Turns out, the video that became the reason these words came to prominence also does a fairly decent job of explaining what it is.

So, smack barm is a fried slab of potato on a bun, served with a dollop of pey wet, or the watery, gravy-like liquid leftover in the vat of peas that’s kept on the hot line, presumably after all the peas have been served as a side dish for other items.

What the fuck? 

Listen, y’all got a lot of nerve talking about “fat Americans” (which, looking at the KFC donut sandwich, isn’t necessarily inaccurate…) while sitting around eating fried potato sandwiches.  And why is it that peas always seem to be the only vegetable the English know exist?  
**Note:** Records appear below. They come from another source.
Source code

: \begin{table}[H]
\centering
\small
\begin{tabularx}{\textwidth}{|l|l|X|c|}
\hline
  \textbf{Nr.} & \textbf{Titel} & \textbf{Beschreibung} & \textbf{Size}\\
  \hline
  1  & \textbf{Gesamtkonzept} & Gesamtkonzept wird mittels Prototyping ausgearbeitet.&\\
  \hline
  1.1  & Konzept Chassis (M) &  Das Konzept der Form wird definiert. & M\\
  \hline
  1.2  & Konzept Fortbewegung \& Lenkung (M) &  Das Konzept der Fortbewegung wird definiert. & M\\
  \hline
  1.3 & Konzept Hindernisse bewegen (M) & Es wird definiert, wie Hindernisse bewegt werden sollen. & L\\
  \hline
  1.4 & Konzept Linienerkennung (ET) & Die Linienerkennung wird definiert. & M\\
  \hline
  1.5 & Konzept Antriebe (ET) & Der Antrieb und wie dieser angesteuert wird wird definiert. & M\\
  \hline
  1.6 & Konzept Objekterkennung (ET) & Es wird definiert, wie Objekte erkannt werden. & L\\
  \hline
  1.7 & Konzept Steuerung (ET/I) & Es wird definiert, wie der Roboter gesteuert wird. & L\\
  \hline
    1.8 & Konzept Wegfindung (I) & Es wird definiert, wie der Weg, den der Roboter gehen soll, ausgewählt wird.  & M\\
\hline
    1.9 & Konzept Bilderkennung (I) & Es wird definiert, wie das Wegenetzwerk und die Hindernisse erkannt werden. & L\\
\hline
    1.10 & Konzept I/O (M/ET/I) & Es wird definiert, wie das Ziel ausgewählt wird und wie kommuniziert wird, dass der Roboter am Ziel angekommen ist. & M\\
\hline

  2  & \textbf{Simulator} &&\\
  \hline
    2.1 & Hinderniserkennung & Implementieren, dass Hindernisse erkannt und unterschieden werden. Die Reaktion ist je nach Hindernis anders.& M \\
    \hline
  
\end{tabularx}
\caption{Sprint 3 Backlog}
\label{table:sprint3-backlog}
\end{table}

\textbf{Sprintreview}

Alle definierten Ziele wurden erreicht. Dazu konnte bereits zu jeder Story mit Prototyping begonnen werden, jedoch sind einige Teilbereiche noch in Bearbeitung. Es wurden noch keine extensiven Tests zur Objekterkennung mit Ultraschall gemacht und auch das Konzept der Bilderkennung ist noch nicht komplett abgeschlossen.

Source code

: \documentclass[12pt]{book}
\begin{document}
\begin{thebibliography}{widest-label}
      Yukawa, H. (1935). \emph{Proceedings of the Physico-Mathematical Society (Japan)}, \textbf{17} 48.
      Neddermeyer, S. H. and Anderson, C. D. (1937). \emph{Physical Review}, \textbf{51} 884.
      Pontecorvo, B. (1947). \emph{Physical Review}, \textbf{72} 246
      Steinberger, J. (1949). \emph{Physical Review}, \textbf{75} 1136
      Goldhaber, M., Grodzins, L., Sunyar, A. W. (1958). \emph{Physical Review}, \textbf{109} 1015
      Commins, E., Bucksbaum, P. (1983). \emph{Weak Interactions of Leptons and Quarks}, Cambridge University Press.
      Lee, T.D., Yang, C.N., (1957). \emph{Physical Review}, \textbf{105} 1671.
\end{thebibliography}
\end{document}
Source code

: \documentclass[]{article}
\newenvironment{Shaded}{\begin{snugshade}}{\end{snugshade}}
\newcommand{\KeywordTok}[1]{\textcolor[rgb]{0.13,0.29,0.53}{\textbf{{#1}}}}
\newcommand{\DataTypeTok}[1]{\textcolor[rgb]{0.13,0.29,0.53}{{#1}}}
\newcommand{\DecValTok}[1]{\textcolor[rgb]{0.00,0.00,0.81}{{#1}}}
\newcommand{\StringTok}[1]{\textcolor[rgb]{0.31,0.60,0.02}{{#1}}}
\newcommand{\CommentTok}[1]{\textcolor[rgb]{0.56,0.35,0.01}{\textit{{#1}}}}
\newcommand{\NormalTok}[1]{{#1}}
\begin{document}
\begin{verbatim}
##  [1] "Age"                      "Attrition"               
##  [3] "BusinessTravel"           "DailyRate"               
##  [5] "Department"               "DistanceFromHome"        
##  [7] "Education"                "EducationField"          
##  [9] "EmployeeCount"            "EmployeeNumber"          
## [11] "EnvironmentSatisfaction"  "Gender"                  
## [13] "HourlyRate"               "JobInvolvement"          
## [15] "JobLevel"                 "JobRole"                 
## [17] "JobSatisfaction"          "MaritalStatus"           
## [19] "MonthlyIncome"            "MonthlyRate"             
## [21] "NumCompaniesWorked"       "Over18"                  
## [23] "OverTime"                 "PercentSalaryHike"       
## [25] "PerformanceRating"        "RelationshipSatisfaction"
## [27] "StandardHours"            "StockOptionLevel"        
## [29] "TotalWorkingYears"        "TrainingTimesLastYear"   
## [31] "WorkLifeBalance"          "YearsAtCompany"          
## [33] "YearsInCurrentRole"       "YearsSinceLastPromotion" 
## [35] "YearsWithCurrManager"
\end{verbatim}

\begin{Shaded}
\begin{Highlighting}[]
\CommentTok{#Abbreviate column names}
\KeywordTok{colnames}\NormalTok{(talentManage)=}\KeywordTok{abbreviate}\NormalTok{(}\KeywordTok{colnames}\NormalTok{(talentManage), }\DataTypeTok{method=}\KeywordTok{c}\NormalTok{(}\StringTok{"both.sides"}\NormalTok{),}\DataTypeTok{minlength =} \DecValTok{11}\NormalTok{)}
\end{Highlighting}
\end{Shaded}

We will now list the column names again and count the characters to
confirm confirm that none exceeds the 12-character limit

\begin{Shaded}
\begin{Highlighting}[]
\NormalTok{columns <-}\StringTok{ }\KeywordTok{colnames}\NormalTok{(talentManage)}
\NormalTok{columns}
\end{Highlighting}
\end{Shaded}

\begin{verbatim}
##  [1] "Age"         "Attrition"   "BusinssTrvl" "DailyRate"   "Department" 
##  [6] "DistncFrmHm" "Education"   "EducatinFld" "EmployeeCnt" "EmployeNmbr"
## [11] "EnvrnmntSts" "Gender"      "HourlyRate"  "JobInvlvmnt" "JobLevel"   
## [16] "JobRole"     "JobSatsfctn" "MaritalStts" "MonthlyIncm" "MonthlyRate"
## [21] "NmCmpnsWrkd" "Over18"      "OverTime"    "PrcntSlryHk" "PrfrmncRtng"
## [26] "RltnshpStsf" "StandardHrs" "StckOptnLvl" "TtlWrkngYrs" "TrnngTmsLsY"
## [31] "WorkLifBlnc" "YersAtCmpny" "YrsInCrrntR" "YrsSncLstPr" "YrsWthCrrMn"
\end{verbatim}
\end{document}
Some Twitter users were quick to point out that, with Northern England’s working class background, meals with high calorie counts on the cheap make sense for people doing hard labor.  Some further internet sleuthing found some random forum poster explaining that until recently, most English supermarkets didn’t have wide varieties of produce readily available.  With peas being easily grown in the English climate, easily harvested by immigrant workers, and easily canned, it quickly took over the culinary landscape.

But one would think that with globalization that more produce would become readily available. (or not, thanks Brexit).  And sure, a Wigan kebab might make for a quick snack to recharge after a long shift, but even when Englanders try to take pics of their best Sunday roast or the most lavish English breakfast, it all looks like a desert of beige, occasionally accented with blobs of olive-drab peas.  How, in the nation that conquered ⅓ of the world in search of spices, could the food end up being so bland?

What if I told you… it was because they’re too horny?

In search of further evidence as to how English food got Like That™, I stumbled upon an article that said that deep down, the English are just too sexually repressed to make good food.   Preparing food, especially for others, really does require a certain level of tenderness that the English just aren’t used to expressing, or at least when compared to just about any other culture’s attitude towards food. It’s hard to imagine that a culture that relies so heavily on pies fails to appreciate the sensuality of the delicate touch needed to roll a pie dough to the proper thickness.  But alas, the English are all about that stiff upper lip, even to the point where having the family gather around the dinner table for holidays seems more like an obligation than a celebration, only allowed to show each other affection after a few pints.

It doesn’t come across as that crazy to me, really.  If graham crackers were invented to suppress libido, it’s easy to assume that a culture of suppressed libidos would lead to a cuisine just as bland.       

2 thoughts on “Why is English Food Like That?

  1. RJG says:

    New category/tag – “Why is X like that” or maybe just “Like That”

    1. Riley Johnson says:

      Mayhaps I will…..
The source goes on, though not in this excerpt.